● Work instruction
Examine each line of the listing below. Copy those in which the string "title" appears.

Segment Start: The input

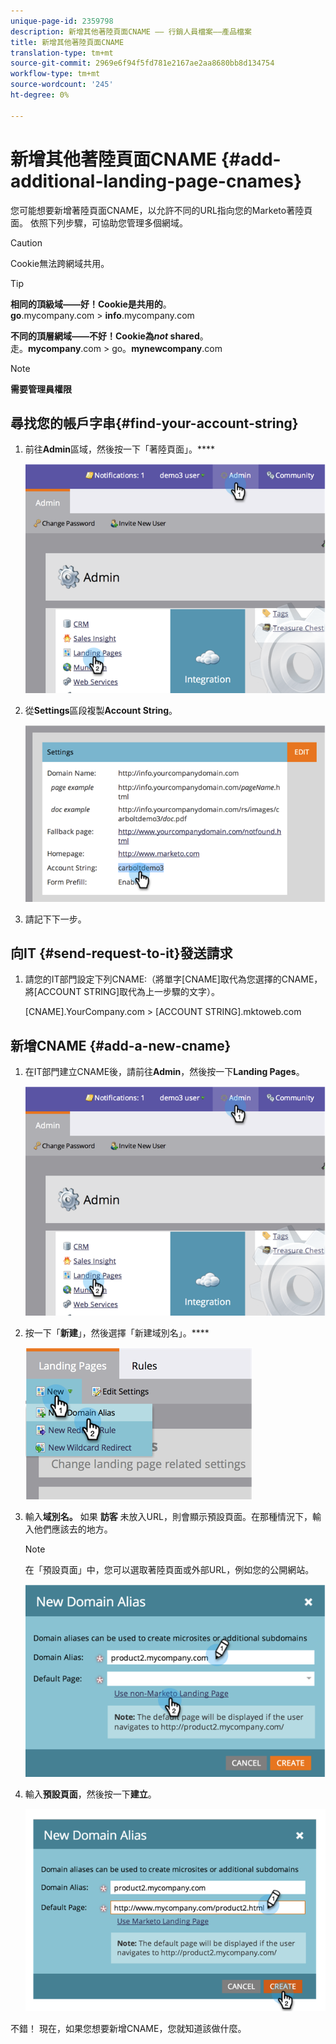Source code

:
 ```yaml
---
unique-page-id: 2359798
description: 新增其他著陸頁面CNAME —— 行銷人員檔案——產品檔案
title: 新增其他著陸頁面CNAME
translation-type: tm+mt
source-git-commit: 2969e6f94f5fd781e2167ae2aa8680bb8d134754
workflow-type: tm+mt
source-wordcount: '245'
ht-degree: 0%

---
```



# 新增其他著陸頁面CNAME {#add-additional-landing-page-cnames}

您可能想要新增著陸頁面CNAME，以允許不同的URL指向您的Marketo著陸頁面。 依照下列步驟，可協助您管理多個網域。

>[!CAUTION]
>
>Cookie無法跨網域共用。

>[!TIP]
>
>**相同的頂級域——好！Cookie是共用的**。<br/> **go**.mycompany.com >  **info**.mycompany.com
>
>**不同的頂層網域——不好！Cookie為&#x200B;_not_ shared**。<br/> 走。**mycompany**.com > go。**mynewcompany**.com

>[!NOTE]
>
>**需要管理員權限**

## 尋找您的帳戶字串{#find-your-account-string}

1. 前往&#x200B;**Admin**&#x200B;區域，然後按一下「著陸頁面」。****

   ![](assets/image2014-9-16-15-3a19-3a54.png)

1. 從&#x200B;**Settings**&#x200B;區段複製&#x200B;**Account String**。

   ![](assets/image2014-9-16-15-3a20-3a2.png)

1. 請記下下一步。

## 向IT {#send-request-to-it}發送請求

1. 請您的IT部門設定下列CNAME:（將單字[CNAME]取代為您選擇的CNAME，將[ACCOUNT STRING]取代為上一步驟的文字）。

   [CNAME].YourCompany.com >  [ACCOUNT STRING].mktoweb.com

## 新增CNAME {#add-a-new-cname}

1. 在IT部門建立CNAME後，請前往&#x200B;**Admin**，然後按一下&#x200B;**Landing Pages**。

   ![](assets/image2014-9-16-15-3a20-3a20.png)

1. 按一下「**新建**」，然後選擇「新建域別名」。****

   ![](assets/image2014-9-16-15-3a20-3a28.png)

1. 輸入&#x200B;**域別名。** 如果 **訪客** 未放入URL，則會顯示預設頁面。在那種情況下，輸入他們應該去的地方。

   >[!NOTE]
   >
   >在「預設頁面」中，您可以選取著陸頁面或外部URL，例如您的公開網站。

   ![](assets/image2014-9-16-15-3a20-3a36.png)

1. 輸入&#x200B;**預設頁面**，然後按一下&#x200B;**建立**。

   ![](assets/image2014-9-16-15-3a20-3a43.png)

不錯！ 現在，如果您想要新增CNAME，您就知道該做什麼。
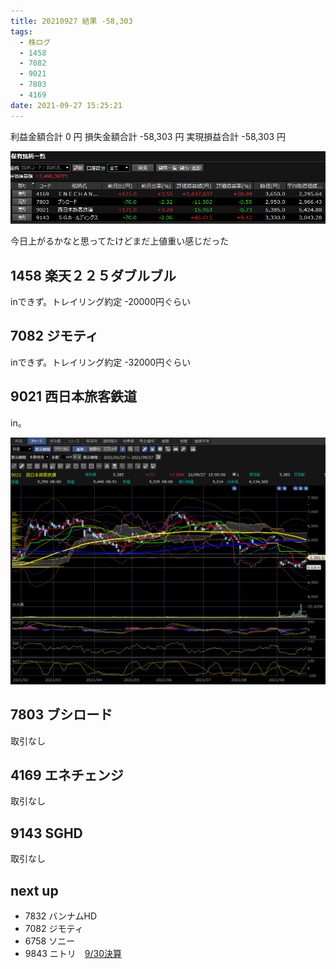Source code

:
 ```yaml
---
title: 20210927 結果 -58,303
tags:
  - 株ログ
  - 1458
  - 7082
  - 9021
  - 7803
  - 4169
date: 2021-09-27 15:25:21
---
```


利益金額合計 0 円
損失金額合計 -58,303 円
実現損益合計 -58,303 円

![i](/kab/img/20210927000.png)

今日上がるかなと思ってたけどまだ上値重い感じだった

## 1458 楽天２２５ダブルブル

inできず。トレイリング約定 -20000円ぐらい

## 7082 ジモティ

inできず。トレイリング約定 -32000円ぐらい

## 9021 西日本旅客鉄道

in。

![i](/kab/img/20210927001.png)

## 7803 ブシロード

取引なし

## 4169 エネチェンジ

取引なし

## 9143 SGHD

取引なし

## next up

- 7832 バンナムHD
- 7082 ジモティ
- 6758 ソニー
- 9843 ニトリ　[9/30決算](https://kabutan.jp/news/marketnews/?b=n202109270192)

Segment End: The input

● Result below
title: 新增其他著陸頁面CNAME
title: 20210927 結果 -58,303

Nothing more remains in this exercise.